◆ WORK TO COMPLETE
Copy each line below that has "item".
-- Opening Marker --
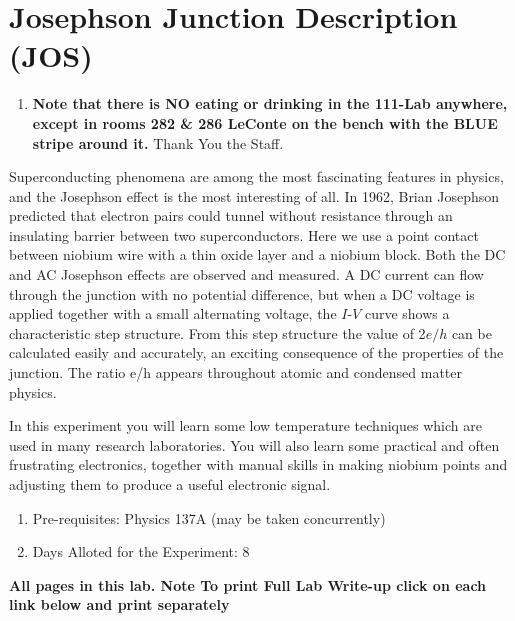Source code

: \documentclass{../lab}
\begin{document}
\maketitle

\tableofcontents

\section{Josephson Junction Description (JOS)}

\begin{enumerate}
    \item \textbf{Note that there is NO eating or drinking in the 111-Lab anywhere, except in rooms 282 \& 286 LeConte on the bench with the BLUE stripe around it.} Thank You the Staff.
\end{enumerate}

Superconducting phenomena are among the most fascinating features in physics, and the Josephson effect is the most interesting of all. In 1962, Brian Josephson predicted that electron pairs could tunnel without resistance through an insulating barrier between two superconductors. Here we use a point contact between niobium wire with a thin oxide layer and a niobium block. Both the DC and AC Josephson effects are observed and measured. A DC current can flow through the junction with no potential difference, but when a DC voltage is applied together with a small alternating voltage, the $I$-$V$ curve shows a characteristic step structure. From this step structure the value of 2$e/h$ can be calculated easily and accurately, an exciting consequence of the properties of the junction. The ratio e/h appears throughout atomic and condensed matter physics.

In this experiment you will learn some low temperature techniques which are used in many research laboratories. You will also learn some practical and often frustrating electronics, together with manual skills in making niobium points and adjusting them to produce a useful electronic signal.

\begin{enumerate}
    \item Pre-requisites: Physics 137A (may be taken concurrently)

    \item Days Alloted for the Experiment: 8
\end{enumerate}

\textbf{All pages in this lab. Note To print Full Lab Write-up click on each link below and print separately }
\end{document}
-- Closing Marker --
◆ ANSWER SECTION
    \item \textbf{Note that there is NO eating or drinking in the 111-Lab anywhere, except in rooms 282 \& 286 LeConte on the bench with the BLUE stripe around it.} Thank You the Staff.
    \item Pre-requisites: Physics 137A (may be taken concurrently)
    \item Days Alloted for the Experiment: 8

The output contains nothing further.